As we approach Ori's wedding, I pray that God would use that time to soften my heart. It will be an incredible trial for my family, and I pray that they would endure it faithfully, not giving in to anger or bitterness, but humbling ourselves and accept the pain willingly and find peace in sharing in the suffering of Jesus, who endured far greater pain on our behalf.

Rejoice that your name is written on the Lambs book of Life!
Praise be to God

In Jesus, do I find
Thy power, and thine alone
Can change the lepers spots
and melt the heart of stone.

Jesus paid it all
All to him I own
Sin had left a crimson stain
He washed it white as snow!

We'll praise the one who paid my debt and raises life up from the dead!

Saturday, April 07, 2007

Being sick sucks

For the last two days I have had this fever thing going on as well as some super swollen gums and these blisters all over my mouth. And it sucks. I like can't eat anything cause my mouth hurts too bad. This is the wrong weekend for that...

Wednesday, April 04, 2007

These days

These last few weeks have been pretty rough, some of the darkest days in the last few years for sure. I have never before felt so confused or lost as I have a few times recently. At times it is as if I all I see are obstacles, and nothing seems bright, nothing seems beautiful. It really... REALLY... sucks.

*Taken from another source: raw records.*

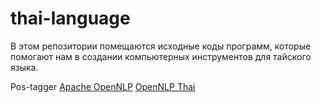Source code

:# thai-language
В этом репозитории помещаются исходные коды программ, которые помогают нам в создании компьютерных инструментов для тайского языка. 

Pos-tagger
[Apache OpenNLP](http://opennlp.apache.org/ "Apache OpenNLP")
[OpenNLP Thai](http://opennlp.sourceforge.net/models/thai/ "Thai Models")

I don't know when this will change, but I know that God is in control. I am obviously not. At the times when this is the most painful, I ask him when this will lift, when can I go deeper into the root of this with him, when can I get to that place of rest in his complete and perfect grace. And always he tells me, not yet. Your not ready. Actually its probably me saying no, I'm not ready. So I wait on the LORD's timing, battling constantly in my mind against all the wretchedness in there. In the darkest times he has given me some incredible encouragement, totally Spirit led events that bring hope during this time. It has not been easy with School coming to a close either. Ton's of homework for someone who is totally guilty of doing way too much already... Man! Thank God he did not let me go any harder than I did... I will learn to rest again, to rest in the Lord. Ooooh how I miss it! I'll get there...

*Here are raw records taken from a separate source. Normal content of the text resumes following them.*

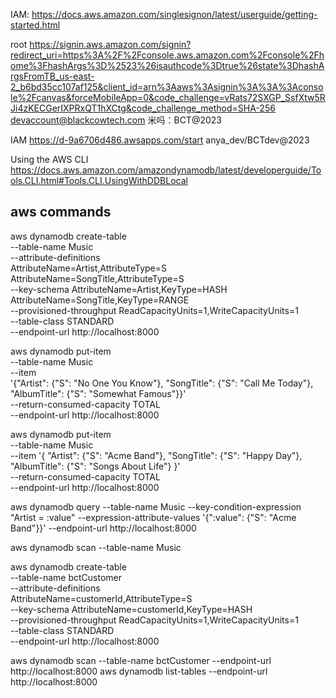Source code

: 
IAM: https://docs.aws.amazon.com/singlesignon/latest/userguide/getting-started.html

root
https://signin.aws.amazon.com/signin?redirect_uri=https%3A%2F%2Fconsole.aws.amazon.com%2Fconsole%2Fhome%3FhashArgs%3D%2523%26isauthcode%3Dtrue%26state%3DhashArgsFromTB_us-east-2_b6bd35cc107af125&client_id=arn%3Aaws%3Asignin%3A%3A%3Aconsole%2Fcanvas&forceMobileApp=0&code_challenge=vRats72SXGP_SsfXtw5RJi4zKECGerIXPRxQT1hXCtg&code_challenge_method=SHA-256
devaccount@blackcowtech.com
米吗：BCT@2023

IAM
https://d-9a6706d486.awsapps.com/start
anya_dev/BCTdev@2023

Using the AWS CLI
https://docs.aws.amazon.com/amazondynamodb/latest/developerguide/Tools.CLI.html#Tools.CLI.UsingWithDDBLocal

## aws commands


aws dynamodb create-table \
--table-name Music \
--attribute-definitions \
AttributeName=Artist,AttributeType=S \
AttributeName=SongTitle,AttributeType=S \
--key-schema AttributeName=Artist,KeyType=HASH AttributeName=SongTitle,KeyType=RANGE \
--provisioned-throughput ReadCapacityUnits=1,WriteCapacityUnits=1 \
--table-class STANDARD \
--endpoint-url http://localhost:8000


aws dynamodb put-item \
--table-name Music \
--item \
'{"Artist": {"S": "No One You Know"}, "SongTitle": {"S": "Call Me Today"}, "AlbumTitle": {"S": "Somewhat Famous"}}' \
--return-consumed-capacity TOTAL  \
--endpoint-url http://localhost:8000

aws dynamodb put-item \
--table-name Music \
--item '{
"Artist": {"S": "Acme Band"},
"SongTitle": {"S": "Happy Day"},
"AlbumTitle": {"S": "Songs About Life"} }' \
--return-consumed-capacity TOTAL \
--endpoint-url http://localhost:8000

aws dynamodb query --table-name Music --key-condition-expression "Artist = :value" --expression-attribute-values '{":value": {"S": "Acme Band"}}' --endpoint-url http://localhost:8000

aws dynamodb scan --table-name Music


aws dynamodb create-table \
--table-name bctCustomer \
--attribute-definitions \
AttributeName=customerId,AttributeType=S \
--key-schema AttributeName=customerId,KeyType=HASH \
--provisioned-throughput ReadCapacityUnits=1,WriteCapacityUnits=1 \
--table-class STANDARD \
--endpoint-url http://localhost:8000

aws dynamodb scan --table-name bctCustomer --endpoint-url http://localhost:8000
aws dynamodb list-tables --endpoint-url http://localhost:8000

So what do we know for sure, even though we don't feel it and it sure doesn't always seem like it?

- The Holy Spirit is at work within me, giving me a heart that wants to change.
- God works ALL things together for the good of those who love him and are called according to his purpose. That is me.
- He who has started a good work in me is faithful to finish that good work.
- There is no condemnation for sins past present or future, for those who are in Christ Jesus.
- God has showed me that I am making progress here, which is so encouraging, cause that means I am getting somewhere.
- I will come out on the other side of this better for it.
- Jesus loves me this I know. For the bible tells me so :)

When I am weak, you make me strong
When I am blind, you shine your light on me
Cause I'll never get by
Living on my own ability.
How refreshing to find you don't need me,
How amazing to find that you want me.
So I'll stand on your truth and I'll fight in your strength,
Until you bring the victory.
By the power of Christ in me.
~Casting Crowns.

They that wait upon the LORD will renew their strength,
They will rise up on wings like an eagle.
They will run and not grow weary.
They will walk and not grow faint.
~ Isaiah 40:31 OH how I long to run again!